BC Hydro has awarded the second of three major contracts to complete the Site C hydroelectric dam.
The $1.6-billion contract will cover the construction of the dam’s generating system and spillways (GSS). It is the second largest contract in BC Hydro’s history, behind only the 2015 $1.75-billion main civil works contract for the dam. It is the first major contract award on the project since B.C.’s NDP government took power.
A third major contract for the transmission system that will carry electricity produced by the dam has not yet been awarded.
The deal has been signed with the AFDE partnership, a consortium of builders led by Calgary-based Aecon Group Inc., which is currently subject to a takeover by a Chinese firm, pending a federal security review.
Other partners include Flatiron Construction, Dragados Canada, and EBC Inc.
The GSS contact will cover the laying of some 700,000 cubic metres of concrete and 34,000 tonnes of rebar, along with the construction of two 17-storey spillways.
BC Hydro says as a condition of the contract, the AFDE Partnership has agreed to prioritize the hiring of local and Indigenous workers. Contractors will begin work on the site this spring, with a five-year completion target.

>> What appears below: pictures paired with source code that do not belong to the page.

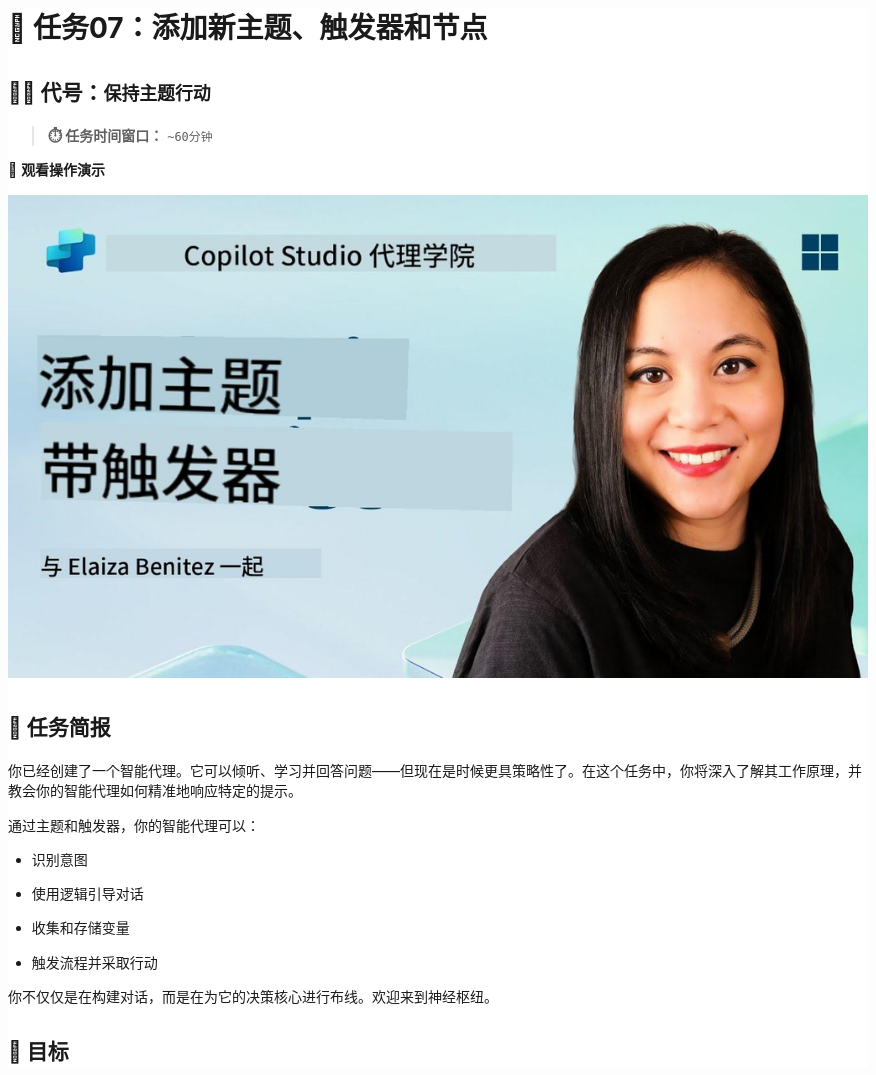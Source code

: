 
# 🚨 任务07：添加新主题、触发器和节点

## 🕵️‍♂️ 代号：`保持主题行动`

> **⏱️ 任务时间窗口：** `~60分钟`

🎥 **观看操作演示**

[![触发器视频缩略图](../../../../../translated_images/video-thumbnail.a84cf7cb473be282861469420c5e2c16adb53bcfd64c7c07fbd579e8d32bf8b2.zh.jpg)](https://www.youtube.com/watch?v=7iPAZaA8nJs "在YouTube上观看操作演示")

## 🎯 任务简报

你已经创建了一个智能代理。它可以倾听、学习并回答问题——但现在是时候更具策略性了。在这个任务中，你将深入了解其工作原理，并教会你的智能代理如何精准地响应特定的提示。

通过主题和触发器，你的智能代理可以：

- 识别意图

- 使用逻辑引导对话

- 收集和存储变量

- 触发流程并采取行动

你不仅仅是在构建对话，而是在为它的决策核心进行布线。欢迎来到神经枢纽。

## 🔎 目标

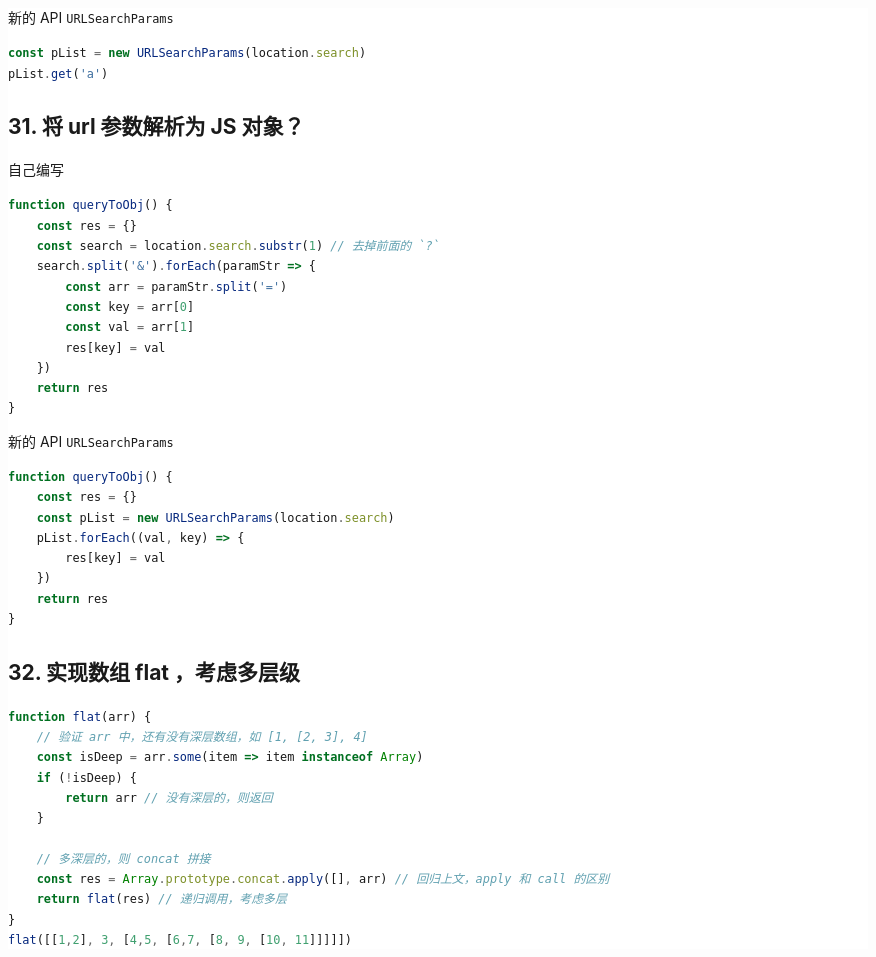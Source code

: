 新的 API `URLSearchParams`

```js
const pList = new URLSearchParams(location.search)
pList.get('a')
```



## 31. 将 url 参数解析为 JS 对象？

自己编写

```js
function queryToObj() {
    const res = {}
    const search = location.search.substr(1) // 去掉前面的 `?`
    search.split('&').forEach(paramStr => {
        const arr = paramStr.split('=')
        const key = arr[0]
        const val = arr[1]
        res[key] = val
    })
    return res
}
```

新的 API `URLSearchParams`

```js
function queryToObj() {
    const res = {}
    const pList = new URLSearchParams(location.search)
    pList.forEach((val, key) => {
        res[key] = val
    })
    return res
}
```



## 32. 实现数组 flat ，考虑多层级

```js
function flat(arr) {
    // 验证 arr 中，还有没有深层数组，如 [1, [2, 3], 4]
    const isDeep = arr.some(item => item instanceof Array)
    if (!isDeep) {
        return arr // 没有深层的，则返回
    }

    // 多深层的，则 concat 拼接
    const res = Array.prototype.concat.apply([], arr) // 回归上文，apply 和 call 的区别
    return flat(res) // 递归调用，考虑多层
}
flat([[1,2], 3, [4,5, [6,7, [8, 9, [10, 11]]]]])
```
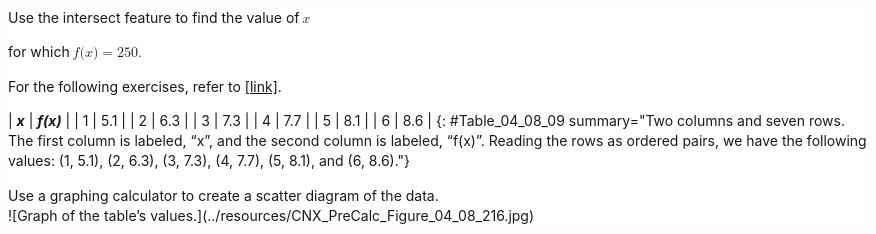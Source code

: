 <div data-type="exercise">
<div data-type="problem" markdown="1">
Use the intersect feature to find the value of<math xmlns="http://www.w3.org/1998/Math/MathML"> <mrow> <mtext> </mtext><mi>x</mi><mtext> </mtext> </mrow> </math>

for which<math xmlns="http://www.w3.org/1998/Math/MathML"> <mrow> <mtext> </mtext><mi>f</mi><mo stretchy="false">(</mo><mi>x</mi><mo stretchy="false">)</mo><mo>=</mo><mn>250.</mn> </mrow> </math>

</div>
</div>

For the following exercises, refer to [\[link\]](#Table_04_08_09).

| ***x*** | ***f(x)*** |
| 1 | 5.1 |
| 2 | 6.3 |
| 3 | 7.3 |
| 4 | 7.7 |
| 5 | 8.1 |
| 6 | 8.6 |
{: #Table_04_08_09 summary="Two columns and seven rows. The first column is labeled, &#x201C;x&#x201D;, and the second column is labeled, &#x201C;f(x)&#x201D;. Reading the rows as ordered pairs, we have the following values: (1, 5.1), (2, 6.3), (3, 7.3), (4, 7.7), (5, 8.1), and (6, 8.6)."}

<div data-type="exercise">
<div data-type="problem" markdown="1">
Use a graphing calculator to create a scatter diagram of the data.

</div>
<div data-type="solution">
<div data-type="media" data-alt="Graph of the table&#x2019;s values.">
![Graph of the table&#x2019;s values.](../resources/CNX_PreCalc_Figure_04_08_216.jpg)
</div>
</div>
</div>
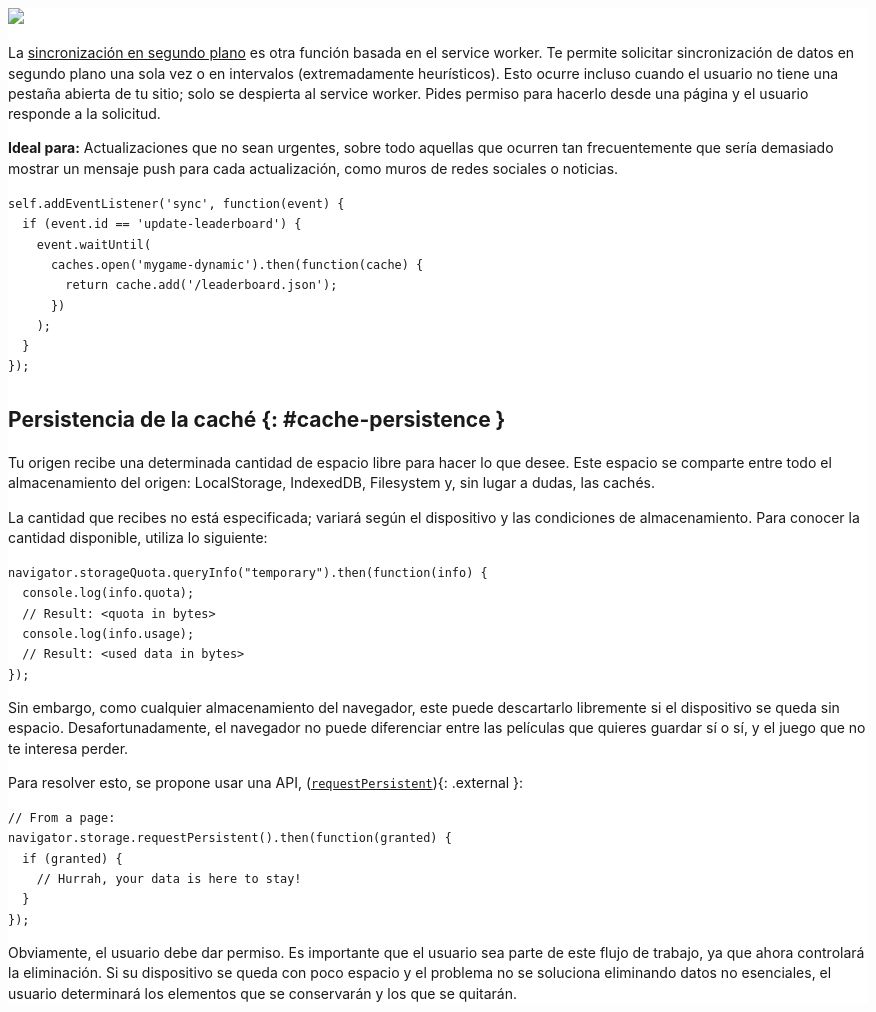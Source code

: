 <img src="images/cm-on-bg-sync.png" />

La [sincronización en segundo plano](/web/updates/2015/12/background-sync) es otra función basada en el service worker. Te permite solicitar sincronización de datos en segundo plano una sola vez o en intervalos (extremadamente heurísticos). Esto ocurre incluso cuando el usuario no tiene una pestaña abierta de tu sitio; solo se despierta al service worker. Pides permiso para hacerlo desde una página y el usuario responde a la solicitud.

**Ideal para:** Actualizaciones que no sean urgentes, sobre todo aquellas que ocurren tan frecuentemente que sería demasiado mostrar un mensaje push para cada actualización, como muros de redes sociales o noticias.

    self.addEventListener('sync', function(event) {
      if (event.id == 'update-leaderboard') {
        event.waitUntil(
          caches.open('mygame-dynamic').then(function(cache) {
            return cache.add('/leaderboard.json');
          })
        );
      }
    });
    

## Persistencia de la caché {: #cache-persistence }

Tu origen recibe una determinada cantidad de espacio libre para hacer lo que desee. Este espacio se comparte entre todo el almacenamiento del origen: LocalStorage, IndexedDB, Filesystem y, sin lugar a dudas, las cachés.

La cantidad que recibes no está especificada; variará según el dispositivo y las condiciones de almacenamiento. Para conocer la cantidad disponible, utiliza lo siguiente:

    navigator.storageQuota.queryInfo("temporary").then(function(info) {
      console.log(info.quota);
      // Result: <quota in bytes>
      console.log(info.usage);
      // Result: <used data in bytes>
    });
    

Sin embargo, como cualquier almacenamiento del navegador, este puede descartarlo libremente si el dispositivo se queda sin espacio. Desafortunadamente, el navegador no puede diferenciar entre las películas que quieres guardar sí o sí, y el juego que no te interesa perder.

Para resolver esto, se propone usar una API, ([`requestPersistent`](https://storage.spec.whatwg.org/)){: .external }:

    // From a page:
    navigator.storage.requestPersistent().then(function(granted) {
      if (granted) {
        // Hurrah, your data is here to stay!
      }
    });
    

Obviamente, el usuario debe dar permiso. Es importante que el usuario sea parte de este flujo de trabajo, ya que ahora controlará la eliminación. Si su dispositivo se queda con poco espacio y el problema no se soluciona eliminando datos no esenciales, el usuario determinará los elementos que se conservarán y los que se quitarán.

WATCH: First major Site C dam contract awarded (2015)
BC Hydro has also announced two smaller contracts, a $33-million deal with Nanaimo-based F&M Installations to build a power substation and a $23-million deal with REEL COH Inc. for the GSS bridge and gantry cranes.
In December, following a review from the BC Utilities Commission (BCUC), B.C.’s NDP government decided to proceed with the controversial dam, raising its expected cost from $8.3 billion to $10.7 billion.
That cost escalation appears to be in large part driven by the larger than expected cost of major civil works contracts.
In its final report to the government, the BCUC expressed concern that the final cost of the dam could exceed its original budget by 20 to 50 per cent. It said that estimate was drawn in part from the fact that BC Hydro had underestimated the cost of its original main civil works contract, and concerns from third party analysts that estimates on the other two major contracts could be similarly low.
The dam is slated for completion in 2024.